### About this exercise
Only a number is wanted: how many lines in the listing contain the word "FIXME"?

### Entries supplied
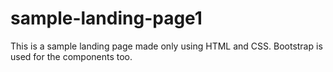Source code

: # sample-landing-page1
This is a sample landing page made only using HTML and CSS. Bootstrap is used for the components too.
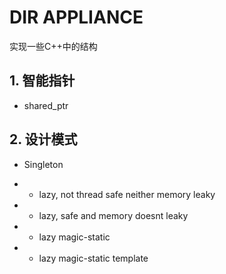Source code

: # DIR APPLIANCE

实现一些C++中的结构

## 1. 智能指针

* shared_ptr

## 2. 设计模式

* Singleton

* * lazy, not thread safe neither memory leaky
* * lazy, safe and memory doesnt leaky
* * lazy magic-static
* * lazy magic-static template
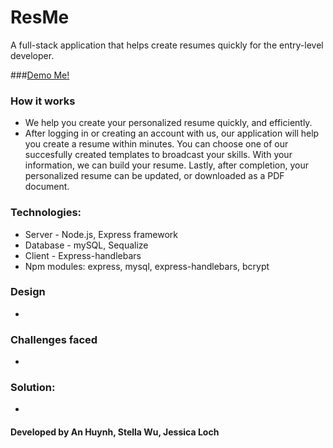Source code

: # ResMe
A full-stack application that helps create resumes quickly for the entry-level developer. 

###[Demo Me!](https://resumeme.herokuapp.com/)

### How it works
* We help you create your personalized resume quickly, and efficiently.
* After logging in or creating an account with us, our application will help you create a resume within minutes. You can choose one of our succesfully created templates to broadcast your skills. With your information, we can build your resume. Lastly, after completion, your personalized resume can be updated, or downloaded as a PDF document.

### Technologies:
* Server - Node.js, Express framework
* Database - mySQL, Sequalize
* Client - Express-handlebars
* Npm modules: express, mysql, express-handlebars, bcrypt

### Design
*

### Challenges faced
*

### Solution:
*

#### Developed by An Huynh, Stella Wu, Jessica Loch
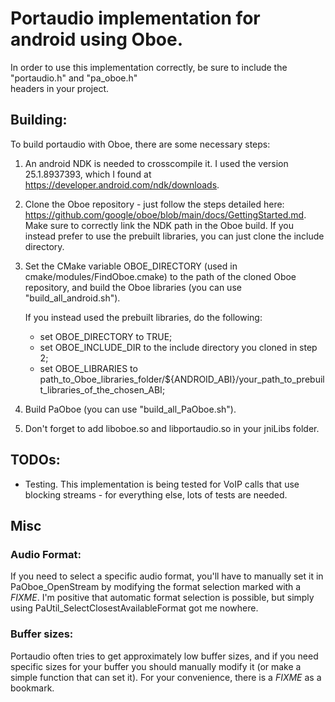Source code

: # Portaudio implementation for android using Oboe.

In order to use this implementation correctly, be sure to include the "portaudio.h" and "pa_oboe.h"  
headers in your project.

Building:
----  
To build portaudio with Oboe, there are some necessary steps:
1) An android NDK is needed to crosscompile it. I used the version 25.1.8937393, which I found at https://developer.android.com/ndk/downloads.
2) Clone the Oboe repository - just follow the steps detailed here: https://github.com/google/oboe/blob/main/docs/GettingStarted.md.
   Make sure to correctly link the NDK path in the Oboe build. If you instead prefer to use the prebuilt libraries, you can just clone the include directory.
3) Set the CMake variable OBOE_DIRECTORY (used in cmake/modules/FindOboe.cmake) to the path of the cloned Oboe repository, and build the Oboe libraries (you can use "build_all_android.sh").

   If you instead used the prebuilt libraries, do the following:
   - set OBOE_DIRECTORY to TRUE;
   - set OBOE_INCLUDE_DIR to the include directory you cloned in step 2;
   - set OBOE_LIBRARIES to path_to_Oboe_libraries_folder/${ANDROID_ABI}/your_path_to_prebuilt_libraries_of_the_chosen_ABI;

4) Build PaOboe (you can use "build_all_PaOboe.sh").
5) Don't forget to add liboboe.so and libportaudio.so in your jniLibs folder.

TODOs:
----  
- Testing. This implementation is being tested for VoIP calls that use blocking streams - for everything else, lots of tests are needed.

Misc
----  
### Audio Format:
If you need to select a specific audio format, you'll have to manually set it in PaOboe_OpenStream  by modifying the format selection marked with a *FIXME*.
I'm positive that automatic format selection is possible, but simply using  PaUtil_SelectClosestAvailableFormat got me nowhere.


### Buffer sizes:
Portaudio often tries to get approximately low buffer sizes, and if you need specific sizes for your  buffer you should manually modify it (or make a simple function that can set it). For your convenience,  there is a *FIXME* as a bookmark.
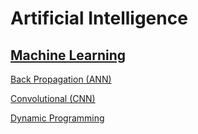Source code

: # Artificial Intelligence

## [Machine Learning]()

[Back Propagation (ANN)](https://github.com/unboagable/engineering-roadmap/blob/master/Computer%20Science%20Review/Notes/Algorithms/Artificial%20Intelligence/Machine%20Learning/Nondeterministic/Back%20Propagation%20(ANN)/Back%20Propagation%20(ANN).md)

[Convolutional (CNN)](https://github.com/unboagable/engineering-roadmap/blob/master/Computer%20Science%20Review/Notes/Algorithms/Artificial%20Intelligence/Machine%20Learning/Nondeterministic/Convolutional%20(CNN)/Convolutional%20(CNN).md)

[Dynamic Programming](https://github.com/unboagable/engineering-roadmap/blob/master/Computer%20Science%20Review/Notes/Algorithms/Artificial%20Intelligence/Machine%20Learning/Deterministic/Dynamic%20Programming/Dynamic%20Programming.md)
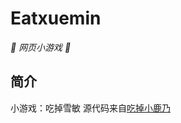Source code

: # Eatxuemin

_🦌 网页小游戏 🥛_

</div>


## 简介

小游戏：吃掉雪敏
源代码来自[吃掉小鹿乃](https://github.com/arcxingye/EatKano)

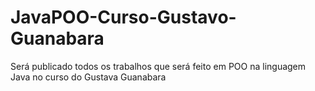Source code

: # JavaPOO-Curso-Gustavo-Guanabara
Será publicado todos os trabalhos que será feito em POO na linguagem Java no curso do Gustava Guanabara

* * *

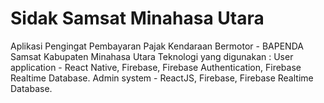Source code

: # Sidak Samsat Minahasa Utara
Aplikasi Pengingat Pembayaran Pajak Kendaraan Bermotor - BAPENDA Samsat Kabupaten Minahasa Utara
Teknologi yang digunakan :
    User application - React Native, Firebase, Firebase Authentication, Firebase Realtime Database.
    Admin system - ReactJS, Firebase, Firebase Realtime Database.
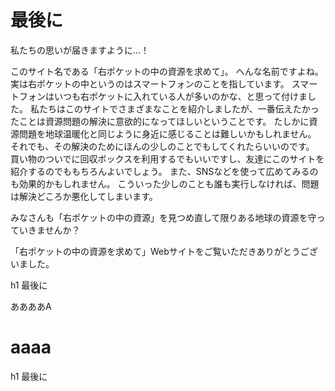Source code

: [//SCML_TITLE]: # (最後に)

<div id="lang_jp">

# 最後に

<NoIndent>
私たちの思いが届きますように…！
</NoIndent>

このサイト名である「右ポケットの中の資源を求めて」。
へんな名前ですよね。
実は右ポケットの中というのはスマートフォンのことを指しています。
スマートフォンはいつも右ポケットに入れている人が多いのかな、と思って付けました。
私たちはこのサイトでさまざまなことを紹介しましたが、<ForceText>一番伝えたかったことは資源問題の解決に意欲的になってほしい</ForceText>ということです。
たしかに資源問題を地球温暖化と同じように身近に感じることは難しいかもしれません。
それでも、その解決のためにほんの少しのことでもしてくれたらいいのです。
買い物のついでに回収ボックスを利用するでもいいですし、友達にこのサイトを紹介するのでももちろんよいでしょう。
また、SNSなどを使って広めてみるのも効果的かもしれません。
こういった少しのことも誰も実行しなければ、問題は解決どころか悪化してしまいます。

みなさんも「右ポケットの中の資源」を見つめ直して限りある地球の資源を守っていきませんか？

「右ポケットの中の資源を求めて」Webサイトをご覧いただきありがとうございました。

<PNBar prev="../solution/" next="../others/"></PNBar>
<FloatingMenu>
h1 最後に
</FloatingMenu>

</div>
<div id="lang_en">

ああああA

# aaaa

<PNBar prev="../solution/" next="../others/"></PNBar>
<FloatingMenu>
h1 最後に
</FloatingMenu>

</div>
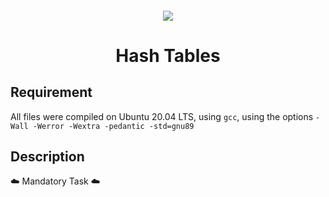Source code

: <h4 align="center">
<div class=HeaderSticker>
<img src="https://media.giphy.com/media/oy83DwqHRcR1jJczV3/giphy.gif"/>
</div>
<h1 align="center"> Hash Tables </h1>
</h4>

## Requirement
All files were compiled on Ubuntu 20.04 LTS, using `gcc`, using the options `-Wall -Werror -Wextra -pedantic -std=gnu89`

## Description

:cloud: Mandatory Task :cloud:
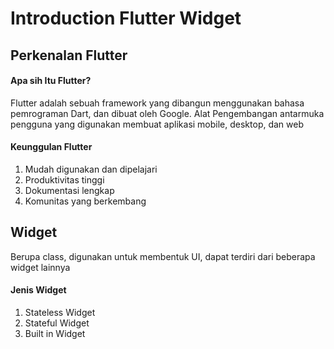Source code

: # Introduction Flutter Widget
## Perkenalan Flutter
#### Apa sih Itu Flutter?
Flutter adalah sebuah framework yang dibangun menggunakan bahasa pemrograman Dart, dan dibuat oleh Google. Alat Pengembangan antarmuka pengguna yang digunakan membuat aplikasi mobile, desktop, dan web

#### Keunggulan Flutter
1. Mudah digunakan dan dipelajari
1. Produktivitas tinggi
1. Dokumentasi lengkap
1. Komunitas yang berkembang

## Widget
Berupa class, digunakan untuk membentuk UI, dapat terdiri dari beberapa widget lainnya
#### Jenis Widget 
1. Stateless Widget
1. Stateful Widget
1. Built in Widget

--

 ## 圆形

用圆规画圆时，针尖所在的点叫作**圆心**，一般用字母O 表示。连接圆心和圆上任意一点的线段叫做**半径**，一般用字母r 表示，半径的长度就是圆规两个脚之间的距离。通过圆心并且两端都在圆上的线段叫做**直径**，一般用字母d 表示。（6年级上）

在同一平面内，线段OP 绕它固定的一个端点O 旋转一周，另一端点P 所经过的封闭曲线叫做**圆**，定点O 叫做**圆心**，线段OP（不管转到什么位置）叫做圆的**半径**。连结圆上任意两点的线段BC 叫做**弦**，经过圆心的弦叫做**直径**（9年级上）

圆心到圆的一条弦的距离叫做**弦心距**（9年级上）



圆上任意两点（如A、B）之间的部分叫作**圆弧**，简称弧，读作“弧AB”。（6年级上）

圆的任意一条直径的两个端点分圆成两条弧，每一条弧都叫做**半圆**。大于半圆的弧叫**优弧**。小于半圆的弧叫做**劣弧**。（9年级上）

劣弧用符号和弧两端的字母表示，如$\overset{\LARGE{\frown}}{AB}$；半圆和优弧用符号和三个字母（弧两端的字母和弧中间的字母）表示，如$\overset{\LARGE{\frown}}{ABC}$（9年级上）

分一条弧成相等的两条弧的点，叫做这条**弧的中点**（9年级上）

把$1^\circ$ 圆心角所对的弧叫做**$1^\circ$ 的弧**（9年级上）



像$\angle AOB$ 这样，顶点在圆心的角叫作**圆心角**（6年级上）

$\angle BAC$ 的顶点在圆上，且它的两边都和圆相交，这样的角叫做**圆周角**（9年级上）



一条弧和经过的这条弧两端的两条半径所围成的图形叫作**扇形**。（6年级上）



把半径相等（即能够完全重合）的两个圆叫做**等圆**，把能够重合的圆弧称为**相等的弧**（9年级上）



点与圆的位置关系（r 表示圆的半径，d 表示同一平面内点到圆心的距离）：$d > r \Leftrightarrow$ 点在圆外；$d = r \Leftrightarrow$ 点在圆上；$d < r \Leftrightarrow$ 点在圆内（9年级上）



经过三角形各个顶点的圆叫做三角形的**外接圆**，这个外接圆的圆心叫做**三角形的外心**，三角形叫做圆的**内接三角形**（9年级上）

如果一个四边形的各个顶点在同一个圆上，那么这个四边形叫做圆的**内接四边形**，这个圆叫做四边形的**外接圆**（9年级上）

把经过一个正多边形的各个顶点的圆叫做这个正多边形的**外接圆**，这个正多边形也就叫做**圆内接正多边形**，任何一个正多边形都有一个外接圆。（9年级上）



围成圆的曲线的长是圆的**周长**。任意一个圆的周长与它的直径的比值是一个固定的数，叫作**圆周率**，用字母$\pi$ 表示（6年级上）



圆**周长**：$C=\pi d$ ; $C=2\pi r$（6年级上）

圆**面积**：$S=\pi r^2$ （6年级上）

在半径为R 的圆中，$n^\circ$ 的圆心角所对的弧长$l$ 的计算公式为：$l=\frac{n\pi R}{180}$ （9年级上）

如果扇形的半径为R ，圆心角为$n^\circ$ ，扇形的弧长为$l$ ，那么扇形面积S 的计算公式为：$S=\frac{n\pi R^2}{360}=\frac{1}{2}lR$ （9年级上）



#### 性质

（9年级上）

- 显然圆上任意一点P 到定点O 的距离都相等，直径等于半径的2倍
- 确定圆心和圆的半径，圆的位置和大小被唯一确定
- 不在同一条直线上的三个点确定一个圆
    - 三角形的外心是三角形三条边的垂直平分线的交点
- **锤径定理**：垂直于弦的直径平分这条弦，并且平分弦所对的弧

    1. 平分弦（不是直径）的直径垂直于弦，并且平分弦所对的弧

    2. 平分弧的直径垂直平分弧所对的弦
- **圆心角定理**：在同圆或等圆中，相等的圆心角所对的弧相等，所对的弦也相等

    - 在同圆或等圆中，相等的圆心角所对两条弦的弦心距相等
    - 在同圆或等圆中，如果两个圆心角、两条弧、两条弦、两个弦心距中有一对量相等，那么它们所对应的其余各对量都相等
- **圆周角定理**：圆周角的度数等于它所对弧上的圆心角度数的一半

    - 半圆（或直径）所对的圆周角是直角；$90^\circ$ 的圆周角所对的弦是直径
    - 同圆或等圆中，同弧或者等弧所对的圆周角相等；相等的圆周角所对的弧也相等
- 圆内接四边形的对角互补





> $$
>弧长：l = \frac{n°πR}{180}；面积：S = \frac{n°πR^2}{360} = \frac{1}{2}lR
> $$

### Result of the task
2